» **Problem**
Using the records below, find every line that includes "coin" and copy it.

» **Task input**
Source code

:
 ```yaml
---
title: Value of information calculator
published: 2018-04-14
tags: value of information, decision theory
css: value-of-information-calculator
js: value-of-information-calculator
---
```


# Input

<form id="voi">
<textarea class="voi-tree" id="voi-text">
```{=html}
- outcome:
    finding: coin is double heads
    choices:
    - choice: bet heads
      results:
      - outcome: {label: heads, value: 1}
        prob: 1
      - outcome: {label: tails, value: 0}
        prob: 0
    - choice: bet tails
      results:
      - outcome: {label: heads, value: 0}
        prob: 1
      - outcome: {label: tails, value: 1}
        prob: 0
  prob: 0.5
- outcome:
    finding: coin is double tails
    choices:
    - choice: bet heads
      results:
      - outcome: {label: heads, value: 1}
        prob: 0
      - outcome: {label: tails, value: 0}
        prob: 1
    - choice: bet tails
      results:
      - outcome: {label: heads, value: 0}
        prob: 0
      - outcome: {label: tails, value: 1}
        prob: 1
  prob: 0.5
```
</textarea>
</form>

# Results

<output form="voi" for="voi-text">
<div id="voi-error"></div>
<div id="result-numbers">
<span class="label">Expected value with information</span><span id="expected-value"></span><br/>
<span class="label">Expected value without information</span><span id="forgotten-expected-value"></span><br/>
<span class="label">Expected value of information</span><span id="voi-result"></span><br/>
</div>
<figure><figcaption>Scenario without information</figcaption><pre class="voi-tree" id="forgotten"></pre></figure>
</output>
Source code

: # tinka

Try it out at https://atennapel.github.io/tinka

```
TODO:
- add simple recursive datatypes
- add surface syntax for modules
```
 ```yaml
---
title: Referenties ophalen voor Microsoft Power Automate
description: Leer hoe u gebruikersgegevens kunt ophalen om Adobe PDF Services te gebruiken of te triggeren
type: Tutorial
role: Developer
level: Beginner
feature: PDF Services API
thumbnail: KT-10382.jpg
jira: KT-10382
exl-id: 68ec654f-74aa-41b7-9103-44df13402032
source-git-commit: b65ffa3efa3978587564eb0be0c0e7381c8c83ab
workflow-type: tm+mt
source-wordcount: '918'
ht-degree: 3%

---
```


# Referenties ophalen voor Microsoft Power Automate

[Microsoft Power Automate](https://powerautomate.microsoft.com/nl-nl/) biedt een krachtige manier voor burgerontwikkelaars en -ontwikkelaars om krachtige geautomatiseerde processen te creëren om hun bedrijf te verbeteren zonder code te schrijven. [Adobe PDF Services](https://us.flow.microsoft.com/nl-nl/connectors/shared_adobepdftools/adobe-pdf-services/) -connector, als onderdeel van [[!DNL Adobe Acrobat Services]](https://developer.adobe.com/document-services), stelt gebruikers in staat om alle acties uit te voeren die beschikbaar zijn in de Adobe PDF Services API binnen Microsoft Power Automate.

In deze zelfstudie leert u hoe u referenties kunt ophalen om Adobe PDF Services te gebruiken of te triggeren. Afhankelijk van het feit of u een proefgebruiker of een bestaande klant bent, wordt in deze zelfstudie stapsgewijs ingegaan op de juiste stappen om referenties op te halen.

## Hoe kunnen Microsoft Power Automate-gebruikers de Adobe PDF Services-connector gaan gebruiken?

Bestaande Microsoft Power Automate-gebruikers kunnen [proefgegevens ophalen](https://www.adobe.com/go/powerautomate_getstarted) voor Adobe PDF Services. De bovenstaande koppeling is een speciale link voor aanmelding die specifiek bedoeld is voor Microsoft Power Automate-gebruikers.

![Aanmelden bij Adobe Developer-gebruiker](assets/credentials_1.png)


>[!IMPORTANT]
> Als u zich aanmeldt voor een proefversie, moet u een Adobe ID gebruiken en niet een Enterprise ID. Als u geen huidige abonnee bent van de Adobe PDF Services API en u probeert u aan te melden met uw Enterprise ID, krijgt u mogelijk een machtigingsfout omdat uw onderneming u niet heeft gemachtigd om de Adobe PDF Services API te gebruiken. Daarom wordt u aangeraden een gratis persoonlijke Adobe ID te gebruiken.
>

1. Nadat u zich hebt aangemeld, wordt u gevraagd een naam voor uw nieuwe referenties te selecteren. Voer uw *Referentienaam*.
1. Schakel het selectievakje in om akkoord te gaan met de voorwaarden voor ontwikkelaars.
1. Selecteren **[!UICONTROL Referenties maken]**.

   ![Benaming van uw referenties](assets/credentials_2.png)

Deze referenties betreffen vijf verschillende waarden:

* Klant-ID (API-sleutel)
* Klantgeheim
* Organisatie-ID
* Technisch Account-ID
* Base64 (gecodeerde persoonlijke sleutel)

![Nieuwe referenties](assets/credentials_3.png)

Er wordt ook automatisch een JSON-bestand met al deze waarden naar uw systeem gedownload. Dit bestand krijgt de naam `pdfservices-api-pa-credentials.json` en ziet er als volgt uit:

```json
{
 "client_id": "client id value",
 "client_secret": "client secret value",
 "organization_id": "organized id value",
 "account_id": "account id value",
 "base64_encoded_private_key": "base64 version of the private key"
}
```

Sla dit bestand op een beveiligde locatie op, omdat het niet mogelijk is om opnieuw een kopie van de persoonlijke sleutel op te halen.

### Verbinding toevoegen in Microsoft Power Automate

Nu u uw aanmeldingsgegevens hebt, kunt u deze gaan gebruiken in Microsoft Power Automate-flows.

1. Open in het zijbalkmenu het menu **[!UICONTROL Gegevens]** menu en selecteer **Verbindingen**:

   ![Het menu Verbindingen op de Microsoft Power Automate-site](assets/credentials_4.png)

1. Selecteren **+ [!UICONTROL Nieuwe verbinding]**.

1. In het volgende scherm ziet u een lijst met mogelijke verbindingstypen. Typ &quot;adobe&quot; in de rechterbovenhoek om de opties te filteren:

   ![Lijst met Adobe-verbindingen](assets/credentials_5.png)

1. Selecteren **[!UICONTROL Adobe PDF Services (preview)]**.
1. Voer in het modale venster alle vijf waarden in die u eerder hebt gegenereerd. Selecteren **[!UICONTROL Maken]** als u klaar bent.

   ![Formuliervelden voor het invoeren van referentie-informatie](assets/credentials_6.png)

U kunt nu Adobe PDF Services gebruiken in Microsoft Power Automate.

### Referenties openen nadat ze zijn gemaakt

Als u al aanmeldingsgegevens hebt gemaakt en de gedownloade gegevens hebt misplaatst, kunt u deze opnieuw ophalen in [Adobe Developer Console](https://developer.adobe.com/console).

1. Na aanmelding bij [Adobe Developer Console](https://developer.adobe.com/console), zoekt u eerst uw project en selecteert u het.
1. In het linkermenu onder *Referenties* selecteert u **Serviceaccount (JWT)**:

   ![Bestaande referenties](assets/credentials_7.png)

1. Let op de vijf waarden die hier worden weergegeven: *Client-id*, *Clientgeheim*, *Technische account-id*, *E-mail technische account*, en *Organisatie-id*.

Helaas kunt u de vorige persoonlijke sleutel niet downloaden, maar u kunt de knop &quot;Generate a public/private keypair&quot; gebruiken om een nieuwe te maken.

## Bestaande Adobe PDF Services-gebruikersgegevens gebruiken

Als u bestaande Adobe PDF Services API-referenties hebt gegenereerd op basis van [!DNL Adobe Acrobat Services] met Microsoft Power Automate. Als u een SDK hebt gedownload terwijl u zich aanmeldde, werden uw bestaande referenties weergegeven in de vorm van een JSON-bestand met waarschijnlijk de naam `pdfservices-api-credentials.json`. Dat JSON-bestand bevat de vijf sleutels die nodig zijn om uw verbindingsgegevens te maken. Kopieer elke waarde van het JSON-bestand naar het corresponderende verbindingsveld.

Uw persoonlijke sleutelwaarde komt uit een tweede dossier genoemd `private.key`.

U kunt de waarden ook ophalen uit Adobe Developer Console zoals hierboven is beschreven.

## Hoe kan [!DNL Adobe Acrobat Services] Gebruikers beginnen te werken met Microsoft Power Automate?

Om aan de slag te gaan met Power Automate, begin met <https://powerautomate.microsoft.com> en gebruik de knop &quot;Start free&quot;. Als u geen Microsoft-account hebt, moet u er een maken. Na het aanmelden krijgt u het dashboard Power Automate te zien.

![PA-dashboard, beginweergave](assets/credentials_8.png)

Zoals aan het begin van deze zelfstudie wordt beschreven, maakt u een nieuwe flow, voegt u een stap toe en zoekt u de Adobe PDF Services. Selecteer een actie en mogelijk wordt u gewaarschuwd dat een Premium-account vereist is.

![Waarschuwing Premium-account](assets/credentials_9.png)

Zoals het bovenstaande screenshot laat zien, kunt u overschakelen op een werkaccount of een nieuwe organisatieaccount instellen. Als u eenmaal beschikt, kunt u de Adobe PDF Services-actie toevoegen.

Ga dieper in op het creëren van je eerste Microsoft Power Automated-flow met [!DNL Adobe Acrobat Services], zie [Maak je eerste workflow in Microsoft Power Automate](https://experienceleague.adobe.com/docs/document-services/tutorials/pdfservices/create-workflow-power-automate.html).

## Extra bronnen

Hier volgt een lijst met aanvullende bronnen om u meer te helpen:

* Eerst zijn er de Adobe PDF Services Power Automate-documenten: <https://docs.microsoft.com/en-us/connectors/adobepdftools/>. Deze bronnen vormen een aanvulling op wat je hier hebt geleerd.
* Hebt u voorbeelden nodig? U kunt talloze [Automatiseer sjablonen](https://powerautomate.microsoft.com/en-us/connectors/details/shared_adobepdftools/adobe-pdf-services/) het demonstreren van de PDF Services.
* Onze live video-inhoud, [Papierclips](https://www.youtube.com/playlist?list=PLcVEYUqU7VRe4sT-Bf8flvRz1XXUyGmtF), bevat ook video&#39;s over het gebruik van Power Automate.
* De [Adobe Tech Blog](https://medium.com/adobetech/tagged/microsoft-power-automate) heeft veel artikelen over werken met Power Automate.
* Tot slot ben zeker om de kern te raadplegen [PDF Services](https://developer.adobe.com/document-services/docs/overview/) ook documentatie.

» **Task answer**
    finding: coin is double heads
    finding: coin is double tails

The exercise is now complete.